The Suez Canal Authority (SCA) announced the use of a major manoeuvre to free the boat on Monday morning. The ALP Guard arrived on March 28.
Bernhard Schulte Shipmanagement (BSM) said the arrival of this specialist tug from the Netherlands brought the total to 12 tugs on site.
The SCA said that work had been successful and that the Ever Given was now floating. Work will resume on the rising tide, it said.
430 ships are waiting for the blockage to clear.
The head of the SCA Osama Rabie, in a statement, said navigation would resume once the Ever Given was fully floated. Inspectors will carry out a technical examination of the vessel before it moves on.
The Ever Given ran aground on March 23, apparently as a result of strong wind.
Progress in shifting the vessel put pressure on oil prices, Rystad Energy reported. The consultancy’s Louise Dickson said the market expected traffic to “return to normal within days as the stuck container ship in the Suez Canal is partially re-floated and engineers indicated that the trickiest phase to remove it from the Canal is behind us”.
Boskalis CEO Peter Berdowski told Dutch radio station NOS this morning that the ship was still partially stuck. Berdowski said the stern had been pulled free from the west bank but that the bow remained stuck.
The executive said the re-floating work would resume at high tide.
“I wouldn’t say it’s a piece of cake now,” Berdowski was quoted by Reuters as saying.
Shipping company Maersk reported there had been “good progress” in shifting the Ever Given but that it was not yet fully dislodged. “It is too early to say when the Suez Canal will be cleared for operations again”, Maersk said.

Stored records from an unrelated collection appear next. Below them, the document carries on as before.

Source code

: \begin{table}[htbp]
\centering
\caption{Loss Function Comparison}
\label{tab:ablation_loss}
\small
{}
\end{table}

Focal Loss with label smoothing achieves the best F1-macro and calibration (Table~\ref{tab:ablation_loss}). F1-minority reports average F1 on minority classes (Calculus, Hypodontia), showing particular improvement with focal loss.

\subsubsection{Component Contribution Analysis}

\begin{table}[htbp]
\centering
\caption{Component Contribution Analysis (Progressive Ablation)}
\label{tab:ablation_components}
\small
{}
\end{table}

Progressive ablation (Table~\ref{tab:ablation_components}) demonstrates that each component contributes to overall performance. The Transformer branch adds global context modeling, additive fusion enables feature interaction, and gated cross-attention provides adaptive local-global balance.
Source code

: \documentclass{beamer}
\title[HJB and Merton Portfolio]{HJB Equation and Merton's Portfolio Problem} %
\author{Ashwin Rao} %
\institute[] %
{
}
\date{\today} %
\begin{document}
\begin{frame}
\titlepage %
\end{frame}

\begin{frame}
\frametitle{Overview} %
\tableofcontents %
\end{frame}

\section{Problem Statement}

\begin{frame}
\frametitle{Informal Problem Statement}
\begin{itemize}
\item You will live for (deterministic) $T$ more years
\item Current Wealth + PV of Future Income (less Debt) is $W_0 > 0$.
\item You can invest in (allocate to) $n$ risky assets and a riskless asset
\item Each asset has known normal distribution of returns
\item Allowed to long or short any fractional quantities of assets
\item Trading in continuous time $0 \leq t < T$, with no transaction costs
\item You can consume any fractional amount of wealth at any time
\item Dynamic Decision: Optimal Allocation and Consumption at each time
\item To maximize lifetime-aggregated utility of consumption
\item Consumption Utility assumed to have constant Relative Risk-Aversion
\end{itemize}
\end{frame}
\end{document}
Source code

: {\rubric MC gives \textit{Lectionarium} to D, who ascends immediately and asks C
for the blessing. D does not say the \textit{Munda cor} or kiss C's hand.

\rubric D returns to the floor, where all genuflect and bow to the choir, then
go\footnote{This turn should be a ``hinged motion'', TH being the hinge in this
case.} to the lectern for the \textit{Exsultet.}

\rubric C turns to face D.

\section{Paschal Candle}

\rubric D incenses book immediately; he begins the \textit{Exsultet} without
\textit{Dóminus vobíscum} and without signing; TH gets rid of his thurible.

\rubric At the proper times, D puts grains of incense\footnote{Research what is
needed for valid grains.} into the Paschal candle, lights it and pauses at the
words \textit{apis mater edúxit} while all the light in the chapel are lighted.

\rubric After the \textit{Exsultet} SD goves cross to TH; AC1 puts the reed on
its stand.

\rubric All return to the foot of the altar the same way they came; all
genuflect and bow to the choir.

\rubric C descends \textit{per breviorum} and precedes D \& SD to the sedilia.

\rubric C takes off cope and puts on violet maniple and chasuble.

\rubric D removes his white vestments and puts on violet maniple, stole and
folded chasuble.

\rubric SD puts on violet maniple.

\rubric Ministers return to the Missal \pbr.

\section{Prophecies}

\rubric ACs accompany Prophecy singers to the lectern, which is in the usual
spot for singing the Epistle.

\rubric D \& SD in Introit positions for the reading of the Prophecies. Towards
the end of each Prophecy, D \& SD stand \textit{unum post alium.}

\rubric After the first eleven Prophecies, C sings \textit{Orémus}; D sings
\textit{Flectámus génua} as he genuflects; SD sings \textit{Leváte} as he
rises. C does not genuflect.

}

The company has three vessels stuck in the canal, 29 waiting to enter and has redirected 15 around Southern Africa. Given the size of the queue, Maersk calculated it would take six days or more for this to clear.
Rystad’s Dickson went on to say the disruption could mean stronger demand for maritime fuel and jet. Shipping taking the longer route, past the Cape of Good Hope, will require more fuel, she said.
For more urgent good, “a flight cargo option could be activated instead of shipping them by vessel to join the crowd of waiting tankers, which would temporarily boost demand for jet fuel in the short-term”.